--- DATASET Enclosed Below ---

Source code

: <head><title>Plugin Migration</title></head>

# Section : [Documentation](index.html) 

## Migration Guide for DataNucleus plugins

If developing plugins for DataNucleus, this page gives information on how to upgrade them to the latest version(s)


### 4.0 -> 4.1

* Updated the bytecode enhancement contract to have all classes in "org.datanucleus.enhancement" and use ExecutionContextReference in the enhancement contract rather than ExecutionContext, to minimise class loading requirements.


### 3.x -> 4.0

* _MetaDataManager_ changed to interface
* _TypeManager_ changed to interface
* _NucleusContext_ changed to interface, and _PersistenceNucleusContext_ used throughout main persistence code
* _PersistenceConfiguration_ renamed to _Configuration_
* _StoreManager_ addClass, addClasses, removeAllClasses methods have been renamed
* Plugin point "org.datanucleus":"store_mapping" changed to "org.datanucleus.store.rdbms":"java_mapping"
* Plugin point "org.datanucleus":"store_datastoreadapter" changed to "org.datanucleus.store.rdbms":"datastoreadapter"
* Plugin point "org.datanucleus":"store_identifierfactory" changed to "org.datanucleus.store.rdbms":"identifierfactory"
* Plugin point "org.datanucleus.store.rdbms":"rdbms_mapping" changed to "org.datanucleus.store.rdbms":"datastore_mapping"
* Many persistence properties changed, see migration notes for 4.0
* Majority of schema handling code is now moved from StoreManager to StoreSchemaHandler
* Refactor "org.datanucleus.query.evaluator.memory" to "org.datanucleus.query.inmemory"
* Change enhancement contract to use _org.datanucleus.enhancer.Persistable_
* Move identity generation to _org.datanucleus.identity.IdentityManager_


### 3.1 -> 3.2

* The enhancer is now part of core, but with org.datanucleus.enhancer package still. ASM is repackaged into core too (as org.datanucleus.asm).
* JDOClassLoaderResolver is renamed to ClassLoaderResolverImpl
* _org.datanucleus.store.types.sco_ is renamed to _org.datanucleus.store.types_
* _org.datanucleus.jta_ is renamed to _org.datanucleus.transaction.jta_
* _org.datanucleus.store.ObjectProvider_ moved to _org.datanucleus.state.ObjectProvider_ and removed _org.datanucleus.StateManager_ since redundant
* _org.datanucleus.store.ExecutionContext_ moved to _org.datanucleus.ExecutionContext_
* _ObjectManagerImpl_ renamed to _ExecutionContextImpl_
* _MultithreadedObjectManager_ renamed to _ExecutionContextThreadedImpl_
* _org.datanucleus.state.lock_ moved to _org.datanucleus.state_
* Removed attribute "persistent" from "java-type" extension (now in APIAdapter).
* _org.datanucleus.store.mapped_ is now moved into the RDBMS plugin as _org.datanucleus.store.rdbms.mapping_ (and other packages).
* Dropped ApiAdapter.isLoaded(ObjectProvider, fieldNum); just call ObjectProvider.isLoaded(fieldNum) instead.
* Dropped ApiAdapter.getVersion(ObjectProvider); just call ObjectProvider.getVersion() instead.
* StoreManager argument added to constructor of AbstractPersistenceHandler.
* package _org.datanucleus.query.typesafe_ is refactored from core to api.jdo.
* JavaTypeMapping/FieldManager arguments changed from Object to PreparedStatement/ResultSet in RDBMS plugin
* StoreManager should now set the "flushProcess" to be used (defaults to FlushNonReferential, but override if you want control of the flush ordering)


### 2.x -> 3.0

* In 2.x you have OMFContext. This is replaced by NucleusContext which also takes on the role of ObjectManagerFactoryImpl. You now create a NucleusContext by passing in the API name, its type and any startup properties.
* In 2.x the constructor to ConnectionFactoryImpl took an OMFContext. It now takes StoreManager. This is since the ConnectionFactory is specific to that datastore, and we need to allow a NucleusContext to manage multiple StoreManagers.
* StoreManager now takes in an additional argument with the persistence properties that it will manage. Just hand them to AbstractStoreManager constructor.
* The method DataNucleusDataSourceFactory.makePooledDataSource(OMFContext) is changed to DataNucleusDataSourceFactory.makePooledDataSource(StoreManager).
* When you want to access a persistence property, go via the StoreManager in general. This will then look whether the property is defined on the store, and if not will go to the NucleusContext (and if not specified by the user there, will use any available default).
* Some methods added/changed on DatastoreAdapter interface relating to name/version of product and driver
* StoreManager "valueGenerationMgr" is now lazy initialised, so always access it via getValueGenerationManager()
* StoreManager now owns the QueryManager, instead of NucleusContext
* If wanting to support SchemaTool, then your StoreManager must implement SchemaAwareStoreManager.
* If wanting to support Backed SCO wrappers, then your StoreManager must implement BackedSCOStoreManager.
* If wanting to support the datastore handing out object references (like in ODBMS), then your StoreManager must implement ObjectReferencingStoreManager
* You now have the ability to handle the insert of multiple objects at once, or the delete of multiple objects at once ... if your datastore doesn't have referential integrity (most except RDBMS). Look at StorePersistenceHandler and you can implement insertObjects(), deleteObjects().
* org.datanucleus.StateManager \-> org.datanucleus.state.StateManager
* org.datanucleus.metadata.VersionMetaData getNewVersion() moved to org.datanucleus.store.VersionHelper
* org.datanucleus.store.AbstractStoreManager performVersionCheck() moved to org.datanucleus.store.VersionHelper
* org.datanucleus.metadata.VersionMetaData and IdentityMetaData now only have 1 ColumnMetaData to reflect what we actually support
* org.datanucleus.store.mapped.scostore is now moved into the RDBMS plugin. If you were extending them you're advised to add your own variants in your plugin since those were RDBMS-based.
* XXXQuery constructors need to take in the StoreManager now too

--- End of Enclosed DATASET ---

# PROBLEM REQUIREMENTS:
All the entries above must be repeated exactly as they were given.

# RESULT:
Source code

: <head><title>Plugin Migration</title></head>

# Section : [Documentation](index.html) 

## Migration Guide for DataNucleus plugins

If developing plugins for DataNucleus, this page gives information on how to upgrade them to the latest version(s)


### 4.0 -> 4.1

* Updated the bytecode enhancement contract to have all classes in "org.datanucleus.enhancement" and use ExecutionContextReference in the enhancement contract rather than ExecutionContext, to minimise class loading requirements.


### 3.x -> 4.0

* _MetaDataManager_ changed to interface
* _TypeManager_ changed to interface
* _NucleusContext_ changed to interface, and _PersistenceNucleusContext_ used throughout main persistence code
* _PersistenceConfiguration_ renamed to _Configuration_
* _StoreManager_ addClass, addClasses, removeAllClasses methods have been renamed
* Plugin point "org.datanucleus":"store_mapping" changed to "org.datanucleus.store.rdbms":"java_mapping"
* Plugin point "org.datanucleus":"store_datastoreadapter" changed to "org.datanucleus.store.rdbms":"datastoreadapter"
* Plugin point "org.datanucleus":"store_identifierfactory" changed to "org.datanucleus.store.rdbms":"identifierfactory"
* Plugin point "org.datanucleus.store.rdbms":"rdbms_mapping" changed to "org.datanucleus.store.rdbms":"datastore_mapping"
* Many persistence properties changed, see migration notes for 4.0
* Majority of schema handling code is now moved from StoreManager to StoreSchemaHandler
* Refactor "org.datanucleus.query.evaluator.memory" to "org.datanucleus.query.inmemory"
* Change enhancement contract to use _org.datanucleus.enhancer.Persistable_
* Move identity generation to _org.datanucleus.identity.IdentityManager_


### 3.1 -> 3.2

* The enhancer is now part of core, but with org.datanucleus.enhancer package still. ASM is repackaged into core too (as org.datanucleus.asm).
* JDOClassLoaderResolver is renamed to ClassLoaderResolverImpl
* _org.datanucleus.store.types.sco_ is renamed to _org.datanucleus.store.types_
* _org.datanucleus.jta_ is renamed to _org.datanucleus.transaction.jta_
* _org.datanucleus.store.ObjectProvider_ moved to _org.datanucleus.state.ObjectProvider_ and removed _org.datanucleus.StateManager_ since redundant
* _org.datanucleus.store.ExecutionContext_ moved to _org.datanucleus.ExecutionContext_
* _ObjectManagerImpl_ renamed to _ExecutionContextImpl_
* _MultithreadedObjectManager_ renamed to _ExecutionContextThreadedImpl_
* _org.datanucleus.state.lock_ moved to _org.datanucleus.state_
* Removed attribute "persistent" from "java-type" extension (now in APIAdapter).
* _org.datanucleus.store.mapped_ is now moved into the RDBMS plugin as _org.datanucleus.store.rdbms.mapping_ (and other packages).
* Dropped ApiAdapter.isLoaded(ObjectProvider, fieldNum); just call ObjectProvider.isLoaded(fieldNum) instead.
* Dropped ApiAdapter.getVersion(ObjectProvider); just call ObjectProvider.getVersion() instead.
* StoreManager argument added to constructor of AbstractPersistenceHandler.
* package _org.datanucleus.query.typesafe_ is refactored from core to api.jdo.
* JavaTypeMapping/FieldManager arguments changed from Object to PreparedStatement/ResultSet in RDBMS plugin
* StoreManager should now set the "flushProcess" to be used (defaults to FlushNonReferential, but override if you want control of the flush ordering)


### 2.x -> 3.0

* In 2.x you have OMFContext. This is replaced by NucleusContext which also takes on the role of ObjectManagerFactoryImpl. You now create a NucleusContext by passing in the API name, its type and any startup properties.
* In 2.x the constructor to ConnectionFactoryImpl took an OMFContext. It now takes StoreManager. This is since the ConnectionFactory is specific to that datastore, and we need to allow a NucleusContext to manage multiple StoreManagers.
* StoreManager now takes in an additional argument with the persistence properties that it will manage. Just hand them to AbstractStoreManager constructor.
* The method DataNucleusDataSourceFactory.makePooledDataSource(OMFContext) is changed to DataNucleusDataSourceFactory.makePooledDataSource(StoreManager).
* When you want to access a persistence property, go via the StoreManager in general. This will then look whether the property is defined on the store, and if not will go to the NucleusContext (and if not specified by the user there, will use any available default).
* Some methods added/changed on DatastoreAdapter interface relating to name/version of product and driver
* StoreManager "valueGenerationMgr" is now lazy initialised, so always access it via getValueGenerationManager()
* StoreManager now owns the QueryManager, instead of NucleusContext
* If wanting to support SchemaTool, then your StoreManager must implement SchemaAwareStoreManager.
* If wanting to support Backed SCO wrappers, then your StoreManager must implement BackedSCOStoreManager.
* If wanting to support the datastore handing out object references (like in ODBMS), then your StoreManager must implement ObjectReferencingStoreManager
* You now have the ability to handle the insert of multiple objects at once, or the delete of multiple objects at once ... if your datastore doesn't have referential integrity (most except RDBMS). Look at StorePersistenceHandler and you can implement insertObjects(), deleteObjects().
* org.datanucleus.StateManager \-> org.datanucleus.state.StateManager
* org.datanucleus.metadata.VersionMetaData getNewVersion() moved to org.datanucleus.store.VersionHelper
* org.datanucleus.store.AbstractStoreManager performVersionCheck() moved to org.datanucleus.store.VersionHelper
* org.datanucleus.metadata.VersionMetaData and IdentityMetaData now only have 1 ColumnMetaData to reflect what we actually support
* org.datanucleus.store.mapped.scostore is now moved into the RDBMS plugin. If you were extending them you're advised to add your own variants in your plugin since those were RDBMS-based.
* XXXQuery constructors need to take in the StoreManager now too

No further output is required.